Dataset records:
══════════════════════════════
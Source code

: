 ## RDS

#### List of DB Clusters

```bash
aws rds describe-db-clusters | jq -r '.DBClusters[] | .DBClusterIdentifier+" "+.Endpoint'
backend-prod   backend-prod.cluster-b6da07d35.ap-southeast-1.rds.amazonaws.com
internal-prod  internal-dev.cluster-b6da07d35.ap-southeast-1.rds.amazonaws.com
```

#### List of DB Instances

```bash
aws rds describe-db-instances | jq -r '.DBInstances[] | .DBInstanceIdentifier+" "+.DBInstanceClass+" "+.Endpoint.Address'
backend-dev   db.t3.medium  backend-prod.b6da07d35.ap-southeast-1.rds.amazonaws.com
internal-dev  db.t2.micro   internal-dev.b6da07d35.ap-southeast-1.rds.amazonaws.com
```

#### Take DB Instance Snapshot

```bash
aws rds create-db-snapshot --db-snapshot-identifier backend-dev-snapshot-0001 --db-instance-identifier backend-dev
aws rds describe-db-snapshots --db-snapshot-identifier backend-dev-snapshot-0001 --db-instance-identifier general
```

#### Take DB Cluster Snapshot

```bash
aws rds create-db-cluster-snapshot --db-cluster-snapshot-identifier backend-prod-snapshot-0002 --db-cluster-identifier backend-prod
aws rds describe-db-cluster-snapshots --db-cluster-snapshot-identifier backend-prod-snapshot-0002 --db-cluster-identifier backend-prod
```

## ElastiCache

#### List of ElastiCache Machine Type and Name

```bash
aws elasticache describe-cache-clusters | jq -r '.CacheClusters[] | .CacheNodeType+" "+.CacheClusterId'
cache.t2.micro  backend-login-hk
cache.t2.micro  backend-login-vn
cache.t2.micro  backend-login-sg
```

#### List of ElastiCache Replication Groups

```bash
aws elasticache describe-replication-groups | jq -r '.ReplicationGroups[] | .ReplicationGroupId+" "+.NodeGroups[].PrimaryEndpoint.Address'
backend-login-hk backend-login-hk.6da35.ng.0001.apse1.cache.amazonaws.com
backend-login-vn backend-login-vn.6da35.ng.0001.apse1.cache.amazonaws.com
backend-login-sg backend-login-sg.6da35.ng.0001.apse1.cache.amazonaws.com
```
══════════════════════════════
Each entry, exactly as written, should be set down once more.

Source code

: ## RDS

#### List of DB Clusters

```bash
aws rds describe-db-clusters | jq -r '.DBClusters[] | .DBClusterIdentifier+" "+.Endpoint'
backend-prod   backend-prod.cluster-b6da07d35.ap-southeast-1.rds.amazonaws.com
internal-prod  internal-dev.cluster-b6da07d35.ap-southeast-1.rds.amazonaws.com
```

#### List of DB Instances

```bash
aws rds describe-db-instances | jq -r '.DBInstances[] | .DBInstanceIdentifier+" "+.DBInstanceClass+" "+.Endpoint.Address'
backend-dev   db.t3.medium  backend-prod.b6da07d35.ap-southeast-1.rds.amazonaws.com
internal-dev  db.t2.micro   internal-dev.b6da07d35.ap-southeast-1.rds.amazonaws.com
```

#### Take DB Instance Snapshot

```bash
aws rds create-db-snapshot --db-snapshot-identifier backend-dev-snapshot-0001 --db-instance-identifier backend-dev
aws rds describe-db-snapshots --db-snapshot-identifier backend-dev-snapshot-0001 --db-instance-identifier general
```

#### Take DB Cluster Snapshot

```bash
aws rds create-db-cluster-snapshot --db-cluster-snapshot-identifier backend-prod-snapshot-0002 --db-cluster-identifier backend-prod
aws rds describe-db-cluster-snapshots --db-cluster-snapshot-identifier backend-prod-snapshot-0002 --db-cluster-identifier backend-prod
```

## ElastiCache

#### List of ElastiCache Machine Type and Name

```bash
aws elasticache describe-cache-clusters | jq -r '.CacheClusters[] | .CacheNodeType+" "+.CacheClusterId'
cache.t2.micro  backend-login-hk
cache.t2.micro  backend-login-vn
cache.t2.micro  backend-login-sg
```

#### List of ElastiCache Replication Groups

```bash
aws elasticache describe-replication-groups | jq -r '.ReplicationGroups[] | .ReplicationGroupId+" "+.NodeGroups[].PrimaryEndpoint.Address'
backend-login-hk backend-login-hk.6da35.ng.0001.apse1.cache.amazonaws.com
backend-login-vn backend-login-vn.6da35.ng.0001.apse1.cache.amazonaws.com
backend-login-sg backend-login-sg.6da35.ng.0001.apse1.cache.amazonaws.com
```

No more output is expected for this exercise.